The Nineveh Lens: This 3,000 year old piece of rock-crystal was
unearthed in 1853 from the throne room of King Sargon II's Assyrian
palace of Nimrud, in Nineveh (Kuyunjik, Iraq).
Layard discovered this lens (right) which is considered the
first used (or found) plano-convex lens. This lens however was not
"ground" and polished round but had facets which limited it's
ability to magnify. It has been said that this lens could actually
have been only an ornament or menagerie.
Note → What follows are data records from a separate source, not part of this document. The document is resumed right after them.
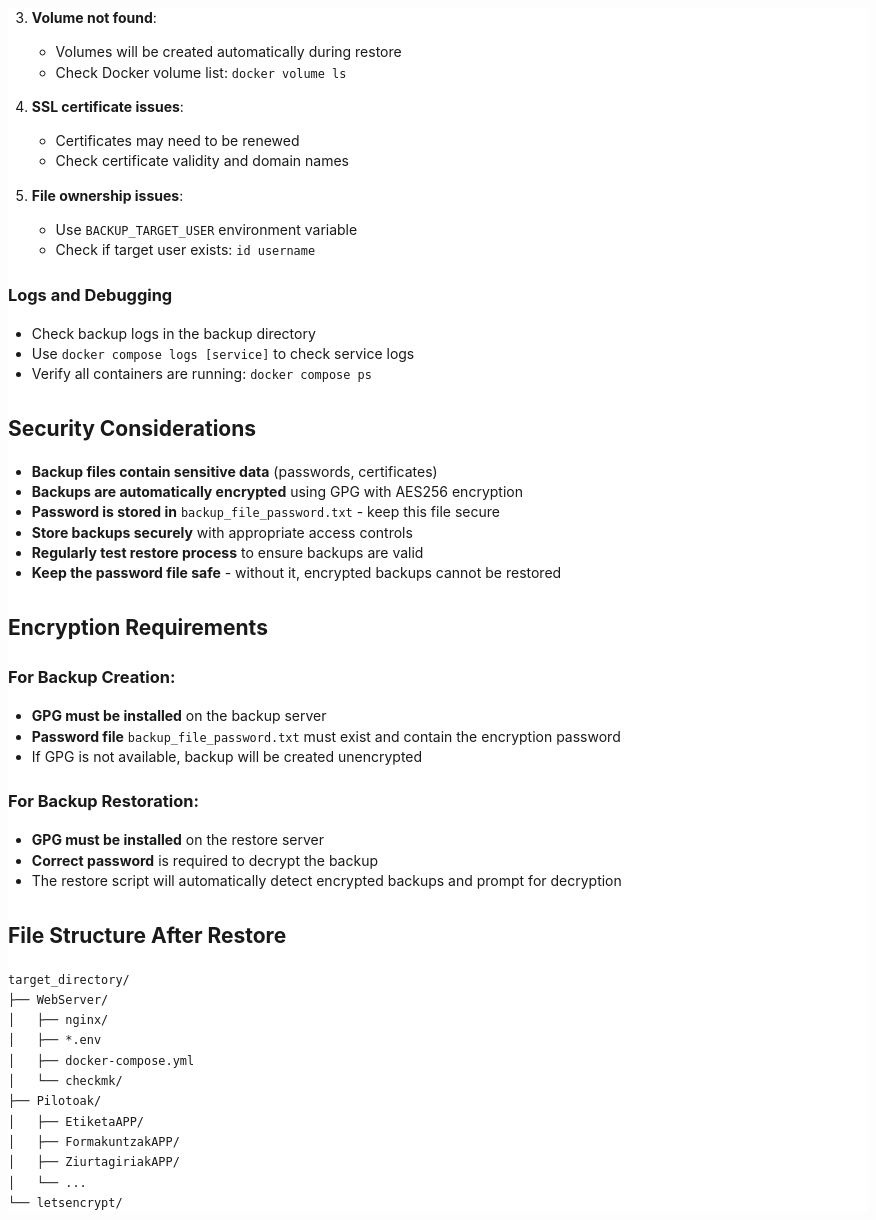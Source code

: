 3. **Volume not found**:
   - Volumes will be created automatically during restore
   - Check Docker volume list: `docker volume ls`

4. **SSL certificate issues**:
   - Certificates may need to be renewed
   - Check certificate validity and domain names

5. **File ownership issues**:
   - Use `BACKUP_TARGET_USER` environment variable
   - Check if target user exists: `id username`

### Logs and Debugging

- Check backup logs in the backup directory
- Use `docker compose logs [service]` to check service logs
- Verify all containers are running: `docker compose ps`

## Security Considerations

- **Backup files contain sensitive data** (passwords, certificates)
- **Backups are automatically encrypted** using GPG with AES256 encryption
- **Password is stored in** `backup_file_password.txt` - keep this file secure
- **Store backups securely** with appropriate access controls
- **Regularly test restore process** to ensure backups are valid
- **Keep the password file safe** - without it, encrypted backups cannot be restored

## Encryption Requirements

### For Backup Creation:
- **GPG must be installed** on the backup server
- **Password file** `backup_file_password.txt` must exist and contain the encryption password
- If GPG is not available, backup will be created unencrypted

### For Backup Restoration:
- **GPG must be installed** on the restore server
- **Correct password** is required to decrypt the backup
- The restore script will automatically detect encrypted backups and prompt for decryption

## File Structure After Restore

```
target_directory/
├── WebServer/
│   ├── nginx/
│   ├── *.env
│   ├── docker-compose.yml
│   └── checkmk/
├── Pilotoak/
│   ├── EtiketaAPP/
│   ├── FormakuntzakAPP/
│   ├── ZiurtagiriakAPP/
│   └── ...
└── letsencrypt/
```
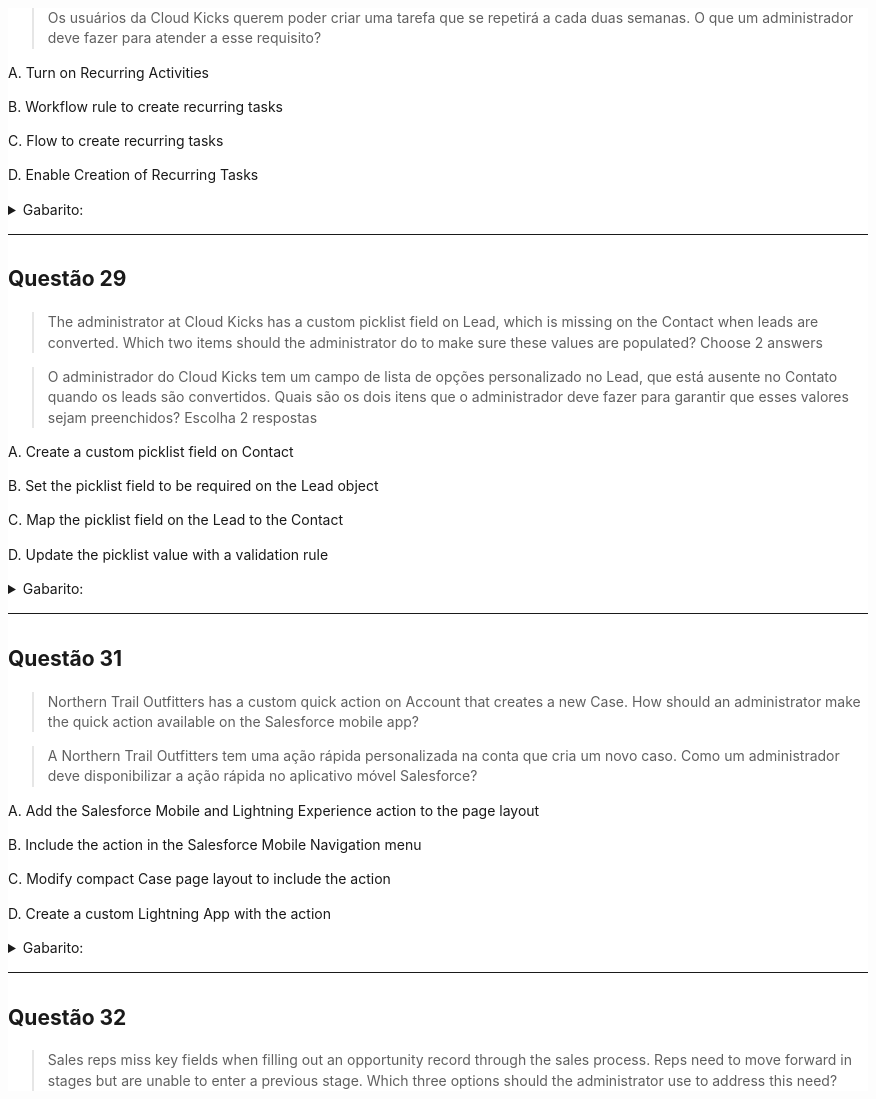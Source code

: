 > Os usuários da Cloud Kicks querem poder criar uma tarefa que se repetirá a cada duas semanas. O que um administrador deve fazer para atender a esse requisito?

A. Turn on Recurring Activities

B. Workflow rule to create recurring tasks

C. Flow to create recurring tasks

D. Enable Creation of Recurring Tasks

<details><summary>Gabarito:</summary></details>

___
## Questão 29
> The administrator at Cloud Kicks has a custom picklist field on Lead, which is missing on the Contact when leads are converted. Which two items should the administrator do to make sure these values are populated? Choose 2 answers

> O administrador do Cloud Kicks tem um campo de lista de opções personalizado no Lead, que está ausente no Contato quando os leads são convertidos. Quais são os dois itens que o administrador deve fazer para garantir que esses valores sejam preenchidos? Escolha 2 respostas

A. Create a custom picklist field on Contact

B. Set the picklist field to be required on the Lead object

C. Map the picklist field on the Lead to the Contact

D. Update the picklist value with a validation rule

<details><summary>Gabarito:</summary></details>

___
## Questão 31
> Northern Trail Outfitters has a custom quick action on Account that creates a new Case. How should an administrator make the quick action available on the Salesforce mobile app?

> A Northern Trail Outfitters tem uma ação rápida personalizada na conta que cria um novo caso. Como um administrador deve disponibilizar a ação rápida no aplicativo móvel Salesforce?

A. Add the Salesforce Mobile and Lightning Experience action to the page layout

B. Include the action in the Salesforce Mobile Navigation menu

C. Modify compact Case page layout to include the action

D. Create a custom Lightning App with the action

<details><summary>Gabarito:</summary></details>

___
## Questão 32
> Sales reps miss key fields when filling out an opportunity record through the sales process. Reps need to move forward in stages but are unable to enter a previous stage. Which three options should the administrator use to address this need?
The reproduction shown here
shows both a horizontal and straight view.
On display at the
British Museum.
Egyptian Lenses:
There are several
examples of early lenses appearing fully formed about 2600-2575 B.C.
At Meidum in the famous statues of Rahotep and his wife Nofret and
reappear sporadically in small statuary throughout the Fourth and
Fifth Dynasties. The peak of development of these lenses was reached
circa 2475 B.C.E. The last Old Kingdom example being that of Mitri.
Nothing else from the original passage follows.